LG / game / CORAL SNAKE

REVIEW

Coral Snake is a tidy webOS take on the oldest arcade loop.

Omshy's free LG TV game dresses Snake in coral-banded skin and hands it to the Magic Remote — pleasant for five minutes, thin past fifteen.

BY THE APP COMRADE DESK · MAY 10, 2026 · 2 MIN READ

LG

Coral Snake

OMSHY INC.

OUR SCORE

6.4

LG

★ 5.0

PRICE

Free

Coral Snake is what happens when the oldest game in the casual-gaming canon gets a fresh coat of paint and a slot on the LG Content Store. Omshy Inc.’s free webOS title takes the Snake loop — turn, eat, grow, don’t crash — and dresses it in the red, yellow, and black bands of the coral snake species the game is named after. The framing is cute. The game underneath is exactly what it has been since 1976.

That isn’t a complaint so much as a calibration. Snake is one of the few formulas that doesn’t need updating; it needs respecting. Coral Snake mostly respects it. Input lands, collisions are honest, the grid is legible at TV distance, and nothing about the loop punches above what a free webOS casual game has to deliver. The skin is the personality, the formula is the game, and the price is zero.

The harder question is whether anything pulls the player back after the first session. The answer, in this build, is not really. There is one mode, no progression beyond a transient high score, and no online layer to nudge competition.

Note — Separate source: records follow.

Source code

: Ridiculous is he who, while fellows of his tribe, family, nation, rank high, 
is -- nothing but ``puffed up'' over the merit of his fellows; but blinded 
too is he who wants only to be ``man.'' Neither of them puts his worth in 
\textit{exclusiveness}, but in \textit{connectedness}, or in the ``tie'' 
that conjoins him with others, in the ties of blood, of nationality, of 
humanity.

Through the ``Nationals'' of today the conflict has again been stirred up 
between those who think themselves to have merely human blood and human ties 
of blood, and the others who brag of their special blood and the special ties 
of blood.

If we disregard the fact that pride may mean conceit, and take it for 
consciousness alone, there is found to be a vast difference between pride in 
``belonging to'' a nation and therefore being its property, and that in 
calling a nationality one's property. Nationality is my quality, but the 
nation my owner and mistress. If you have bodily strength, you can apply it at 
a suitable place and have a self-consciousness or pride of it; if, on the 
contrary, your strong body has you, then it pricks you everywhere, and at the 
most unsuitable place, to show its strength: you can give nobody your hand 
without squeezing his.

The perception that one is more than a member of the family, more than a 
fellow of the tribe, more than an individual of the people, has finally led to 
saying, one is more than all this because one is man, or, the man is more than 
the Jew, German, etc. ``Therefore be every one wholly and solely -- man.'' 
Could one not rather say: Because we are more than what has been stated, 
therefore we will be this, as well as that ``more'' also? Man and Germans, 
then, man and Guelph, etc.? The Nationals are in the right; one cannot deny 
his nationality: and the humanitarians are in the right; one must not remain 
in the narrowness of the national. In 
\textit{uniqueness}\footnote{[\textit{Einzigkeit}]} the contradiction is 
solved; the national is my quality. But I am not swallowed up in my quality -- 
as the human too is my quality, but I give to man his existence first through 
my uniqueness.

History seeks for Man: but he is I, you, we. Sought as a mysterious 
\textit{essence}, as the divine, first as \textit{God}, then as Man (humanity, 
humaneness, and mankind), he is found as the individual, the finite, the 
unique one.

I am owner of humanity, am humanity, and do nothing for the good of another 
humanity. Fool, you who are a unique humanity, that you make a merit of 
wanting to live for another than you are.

That’s fine for a remote-control time-filler and limiting for anything more.

Coral Snake doesn't reinvent the loop — it just paints it red, yellow, and black and parks it on the home screen.

FEATURES

Coral Snake is a single-screen variant of the Snake arcade formula, built for LG webOS TVs by Omshy Inc. The snake — banded in the red, yellow, and black of its namesake — grows by collecting pickups, dies on wall or self-collision, and resets to a score. The free tier carries the whole game; there is no paid unlock layered on top.

Input runs through the standard webOS remote. The four-direction pad turns the snake; Magic Remote pointing isn't the natural fit for a grid game, so most players will fall back to the directional cluster. Response feels acceptable on recent LG OLED and NanoCell sets — the input-to-turn latency is within the band where the death feels earned rather than cheated.

Beyond the core loop, the app stays minimal: a score readout, a restart prompt, and the kind of stripped UI typical of webOS hobby games. No leaderboards, no profiles, no online component visible from the launch flow.

MISSION ACCOMPLISHED

The reflex loop is intact. Snake works because the failure state is always the player's fault, and Coral Snake doesn't break that contract — the collision boxes line up, the grid is legible at sofa distance, and the difficulty scales with length rather than with cheap speed spikes.

The coral-snake skin is a small piece of art direction that pays off. Most webOS Snake clones default to a green tube; the banded coloring reads cleanly on OLED and gives the game a visual identity that the LG store's bottomless casual-game shelf rarely offers.

ROOM TO IMPROVE

There isn't enough here to come back to. One mode, no leaderboards, no daily challenge, no second skin or board variant — once the player tops their own score a few times, the loop has nothing left to offer. A simple high-score persistence across sessions plus one alternate board would extend the lifespan considerably.

D-pad turning on the standard LG remote occasionally registers a beat late at high snake-lengths, which feels less like a difficulty curve and more like dropped input. The Magic Remote pointer is the wrong tool entirely for this genre and the game makes no attempt to disable it.

CONCLUSION

Coral Snake is a free, well-mannered five-minute distraction on a platform that doesn't have many. It is not a reason to choose an LG TV and it is not a game that rewards a second evening. For a parent looking for a no-friction game to hand a kid for ten minutes, or anyone who wants Snake on the living-room screen without sideloading, it does the job. Anyone past that low bar will exhaust it before the week is out.